## REQUIRED ACTION
Narrow the data below down to the lines containing "Program".

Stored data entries
_ _ _ _ _

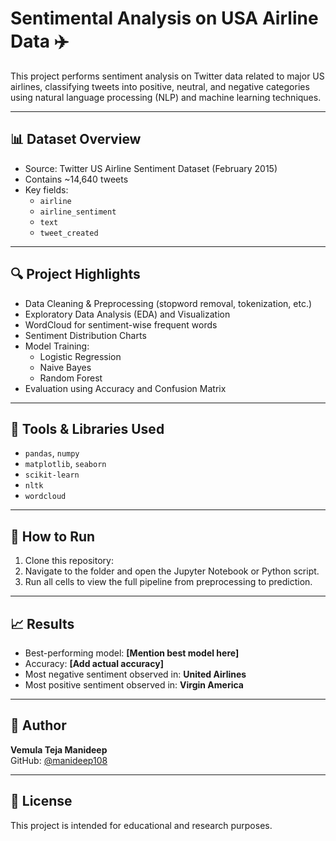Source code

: # Sentimental Analysis on USA Airline Data ✈️

This project performs sentiment analysis on Twitter data related to major US airlines, classifying tweets into positive, neutral, and negative categories using natural language processing (NLP) and machine learning techniques.

---

## 📊 Dataset Overview

- Source: Twitter US Airline Sentiment Dataset (February 2015)
- Contains ~14,640 tweets
- Key fields:
  - `airline`
  - `airline_sentiment`
  - `text`
  - `tweet_created`

---

## 🔍 Project Highlights

- Data Cleaning & Preprocessing (stopword removal, tokenization, etc.)
- Exploratory Data Analysis (EDA) and Visualization
- WordCloud for sentiment-wise frequent words
- Sentiment Distribution Charts
- Model Training:
  - Logistic Regression
  - Naive Bayes
  - Random Forest
- Evaluation using Accuracy and Confusion Matrix

---

## 🧰 Tools & Libraries Used

- `pandas`, `numpy`
- `matplotlib`, `seaborn`
- `scikit-learn`
- `nltk`
- `wordcloud`

---

## 🚀 How to Run

1. Clone this repository:
2. Navigate to the folder and open the Jupyter Notebook or Python script.
3. Run all cells to view the full pipeline from preprocessing to prediction.

---

## 📈 Results

- Best-performing model: **[Mention best model here]**
- Accuracy: **[Add actual accuracy]**
- Most negative sentiment observed in: **United Airlines**
- Most positive sentiment observed in: **Virgin America**

---

## 👤 Author

**Vemula Teja Manideep**  
GitHub: [@manideep108](https://github.com/manideep108)

---

## 📌 License

This project is intended for educational and research purposes.
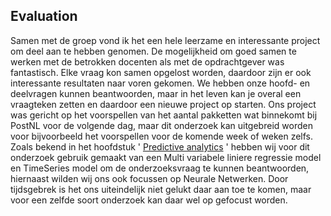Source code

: ## Evaluation

Samen met de groep vond ik het een hele leerzame en interessante project om deel aan te hebben genomen. De mogelijkheid om goed samen te werken met de betrokken docenten als met de opdrachtgever was fantastisch. Elke vraag kon samen opgelost worden, daardoor zijn er ook interessante resultaten naar voren gekomen.
We hebben onze hoofd- en deelvragen kunnen beantwoorden, maar in het leven kan je overal een vraagteken zetten en daardoor een nieuwe project op starten. Ons project was gericht op het voorspellen van het aantal pakketten wat binnekomt bij PostNL voor de volgende dag, maar dit onderzoek kan uitgebreid worden voor bijvoorbeeld het voorspellen voor de komende week of weken zelfs. Zoals bekend in het hoofdstuk ' [Predictive analytics]() ' hebben wij voor dit onderzoek gebruik gemaakt van een Multi variabele liniere regressie model en TimeSeries model om de onderzoeksvraag te kunnen beantwoorden, hiernaast wilden wij ons ook focussen op Neurale Netwerken. Door tijdsgebrek is het ons uiteindelijk niet gelukt daar aan toe te komen, maar voor een zelfde soort onderzoek kan daar wel op gefocust worden.

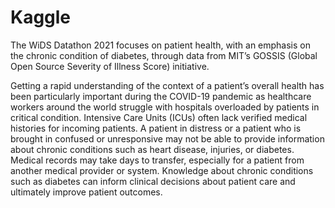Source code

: # Kaggle
The WiDS Datathon 2021 focuses on patient health, with an emphasis on the chronic condition of diabetes, through data from MIT’s GOSSIS (Global Open Source Severity of Illness Score) initiative.

Getting a rapid understanding of the context of a patient’s overall health has been particularly important during the COVID-19 pandemic as healthcare workers around the world struggle with hospitals overloaded by patients in critical condition. Intensive Care Units (ICUs) often lack verified medical histories for incoming patients. A patient in distress or a patient who is brought in confused or unresponsive may not be able to provide information about chronic conditions such as heart disease, injuries, or diabetes. Medical records may take days to transfer, especially for a patient from another medical provider or system.
Knowledge about chronic conditions such as diabetes can inform clinical decisions about patient care and ultimately improve patient outcomes.
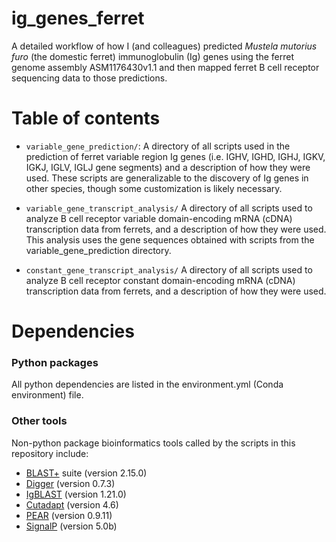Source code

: # ig_genes_ferret
A detailed workflow of how I (and colleagues) predicted _Mustela mutorius furo_ (the domestic ferret) immunoglobulin (Ig) genes using the ferret genome assembly ASM1176430v1.1 and then mapped ferret B cell receptor sequencing data to those predictions.

# Table of contents
- `variable_gene_prediction/`: A directory of all scripts used in the prediction of ferret variable region Ig genes (i.e. IGHV, IGHD, IGHJ, IGKV, IGKJ, IGLV, IGLJ gene segments) and a description of how they were used. These scripts are generalizable to the discovery of Ig genes in other species, though some customization is likely necessary.
  
- `variable_gene_transcript_analysis/` A directory of all scripts used to analyze B cell receptor variable domain-encoding mRNA (cDNA) transcription data from ferrets, and a description of how they were used. This analysis uses the gene sequences obtained with scripts from the variable_gene_prediction directory.
  
- `constant_gene_transcript_analysis/` A directory of all scripts used to analyze B cell receptor constant domain-encoding mRNA (cDNA) transcription data from ferrets, and a description of how they were used.

# Dependencies

### Python packages
All python dependencies are listed in the environment.yml (Conda environment) file.

### Other tools
Non-python package bioinformatics tools called by the scripts in this repository include:
- [BLAST+](https://blast.ncbi.nlm.nih.gov/doc/blast-help/downloadblastdata.html#blast-executables) suite (version 2.15.0)
- [Digger](https://williamdlees.github.io/digger/_build/html/index.html) (version 0.7.3)
- [IgBLAST](https://ncbi.github.io/igblast/) (version 1.21.0)
- [Cutadapt](https://cutadapt.readthedocs.io/en/stable/) (version 4.6)
- [PEAR](https://github.com/tseemann/PEAR) (version 0.9.11)
- [SignalP](https://services.healthtech.dtu.dk/services/SignalP-5.0/) (version 5.0b)
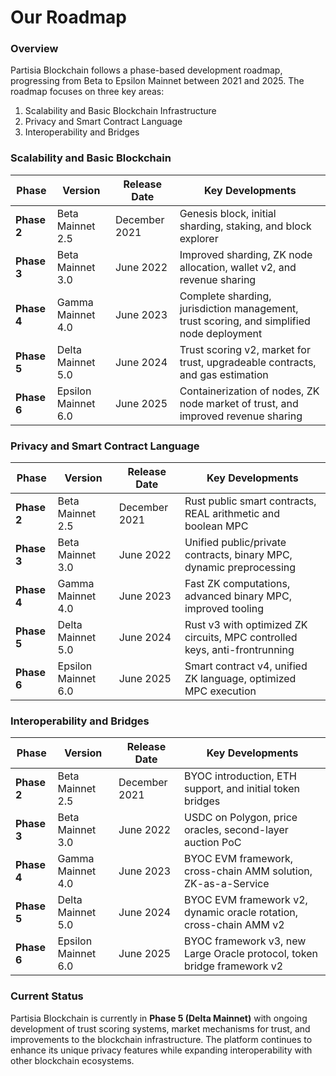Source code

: # Our Roadmap

### Overview

Partisia Blockchain follows a phase-based development roadmap, progressing from Beta to Epsilon Mainnet between 2021 and 2025. The roadmap focuses on three key areas:

1. Scalability and Basic Blockchain Infrastructure
2. Privacy and Smart Contract Language
3. Interoperability and Bridges

### Scalability and Basic Blockchain

| Phase       | Version             | Release Date  | Key Developments                                                                          |
| ----------- | ------------------- | ------------- | ----------------------------------------------------------------------------------------- |
| **Phase 2** | Beta Mainnet 2.5    | December 2021 | Genesis block, initial sharding, staking, and block explorer                              |
| **Phase 3** | Beta Mainnet 3.0    | June 2022     | Improved sharding, ZK node allocation, wallet v2, and revenue sharing                     |
| **Phase 4** | Gamma Mainnet 4.0   | June 2023     | Complete sharding, jurisdiction management, trust scoring, and simplified node deployment |
| **Phase 5** | Delta Mainnet 5.0   | June 2024     | Trust scoring v2, market for trust, upgradeable contracts, and gas estimation             |
| **Phase 6** | Epsilon Mainnet 6.0 | June 2025     | Containerization of nodes, ZK node market of trust, and improved revenue sharing          |

### Privacy and Smart Contract Language

| Phase       | Version             | Release Date  | Key Developments                                                           |
| ----------- | ------------------- | ------------- | -------------------------------------------------------------------------- |
| **Phase 2** | Beta Mainnet 2.5    | December 2021 | Rust public smart contracts, REAL arithmetic and boolean MPC               |
| **Phase 3** | Beta Mainnet 3.0    | June 2022     | Unified public/private contracts, binary MPC, dynamic preprocessing        |
| **Phase 4** | Gamma Mainnet 4.0   | June 2023     | Fast ZK computations, advanced binary MPC, improved tooling                |
| **Phase 5** | Delta Mainnet 5.0   | June 2024     | Rust v3 with optimized ZK circuits, MPC controlled keys, anti-frontrunning |
| **Phase 6** | Epsilon Mainnet 6.0 | June 2025     | Smart contract v4, unified ZK language, optimized MPC execution            |

### Interoperability and Bridges

| Phase       | Version             | Release Date  | Key Developments                                                        |
| ----------- | ------------------- | ------------- | ----------------------------------------------------------------------- |
| **Phase 2** | Beta Mainnet 2.5    | December 2021 | BYOC introduction, ETH support, and initial token bridges               |
| **Phase 3** | Beta Mainnet 3.0    | June 2022     | USDC on Polygon, price oracles, second-layer auction PoC                |
| **Phase 4** | Gamma Mainnet 4.0   | June 2023     | BYOC EVM framework, cross-chain AMM solution, ZK-as-a-Service           |
| **Phase 5** | Delta Mainnet 5.0   | June 2024     | BYOC EVM framework v2, dynamic oracle rotation, cross-chain AMM v2      |
| **Phase 6** | Epsilon Mainnet 6.0 | June 2025     | BYOC framework v3, new Large Oracle protocol, token bridge framework v2 |

### Current Status

Partisia Blockchain is currently in **Phase 5 (Delta Mainnet)** with ongoing development of trust scoring systems, market mechanisms for trust, and improvements to the blockchain infrastructure. The platform continues to enhance its unique privacy features while expanding interoperability with other blockchain ecosystems.

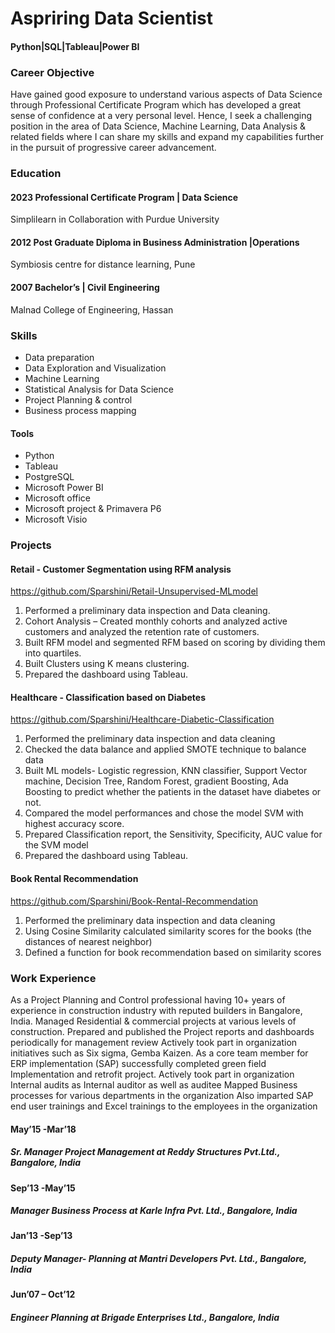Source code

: # Aspriring Data Scientist
#### Python|SQL|Tableau|Power BI

### Career Objective
Have gained good exposure to understand various aspects of Data Science through Professional Certificate Program which has developed a great sense of confidence at a very personal level. Hence, I seek a challenging position in the area of Data Science, Machine Learning, Data Analysis & related fields where I can share my skills and expand my capabilities further in the pursuit of progressive career advancement.

### Education
#### 2023  Professional Certificate Program | Data Science
Simplilearn in Collaboration with Purdue University

#### 2012 Post Graduate Diploma in Business Administration |Operations
Symbiosis centre for distance learning, Pune

#### 2007 Bachelor’s | Civil Engineering
Malnad College of Engineering, Hassan


### Skills
*	Data preparation
*	Data Exploration and Visualization
* Machine Learning
* Statistical Analysis for Data Science
* Project Planning & control
* Business process mapping

#### Tools
* Python
* Tableau
* PostgreSQL
* Microsoft Power BI
* Microsoft office
* Microsoft project & Primavera P6
* Microsoft Visio

### Projects
#### Retail - Customer Segmentation using RFM analysis
https://github.com/Sparshini/Retail-Unsupervised-MLmodel
1. Performed a preliminary data inspection and Data cleaning.
2. Cohort Analysis – Created monthly cohorts and analyzed active customers and analyzed the retention rate of customers.
3. Built RFM model and segmented RFM based on scoring by dividing them into quartiles.
4. Built Clusters using K means clustering.
5.  Prepared the dashboard using Tableau.

#### Healthcare - Classification based on Diabetes
https://github.com/Sparshini/Healthcare-Diabetic-Classification
1. Performed the preliminary data inspection and data cleaning
2. Checked the data balance and applied SMOTE technique to balance data
3. Built ML models- Logistic regression, KNN classifier, Support Vector machine, Decision Tree, Random Forest, gradient Boosting, Ada Boosting to predict whether the patients in the dataset have diabetes or not.
4. Compared the model performances and chose the model SVM with highest accuracy score.
5. Prepared Classification report, the Sensitivity, Specificity, AUC value for the SVM model
6. Prepared the dashboard using Tableau.

#### Book Rental Recommendation
https://github.com/Sparshini/Book-Rental-Recommendation
1. Performed the preliminary data inspection and data cleaning
2. Using Cosine Similarity calculated similarity scores for the books (the distances of nearest neighbor)
3. Defined a function for book recommendation based on similarity scores

### Work Experience
As a Project Planning and Control professional having 10+ years of experience in construction industry with reputed builders in Bangalore, India. Managed Residential & commercial projects at various levels of construction. Prepared and published the Project reports and dashboards periodically for management review
Actively took part in organization initiatives such as Six sigma, Gemba Kaizen. As a core team member for ERP implementation (SAP) successfully completed green field Implementation and retrofit project.
Actively took part in organization Internal audits as Internal auditor as well as auditee
Mapped Business processes for various departments in the organization 
Also imparted SAP end user trainings and Excel trainings to the employees in the organization
#### May’15 -Mar’18
##### Sr. Manager Project Management at Reddy Structures Pvt.Ltd., Bangalore, India
#### Sep’13 -May’15
##### Manager Business Process at Karle Infra Pvt. Ltd.,     Bangalore, India
#### Jan’13 -Sep’13
##### Deputy Manager- Planning at Mantri Developers Pvt. Ltd., Bangalore, India
#### Jun’07 – Oct’12
##### Engineer Planning at Brigade Enterprises Ltd., Bangalore, India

_ _ _ _ _

## OUTPUT FOR THIS EXERCISE
Have gained good exposure to understand various aspects of Data Science through Professional Certificate Program which has developed a great sense of confidence at a very personal level. Hence, I seek a challenging position in the area of Data Science, Machine Learning, Data Analysis & related fields where I can share my skills and expand my capabilities further in the pursuit of progressive career advancement.
#### 2023  Professional Certificate Program | Data Science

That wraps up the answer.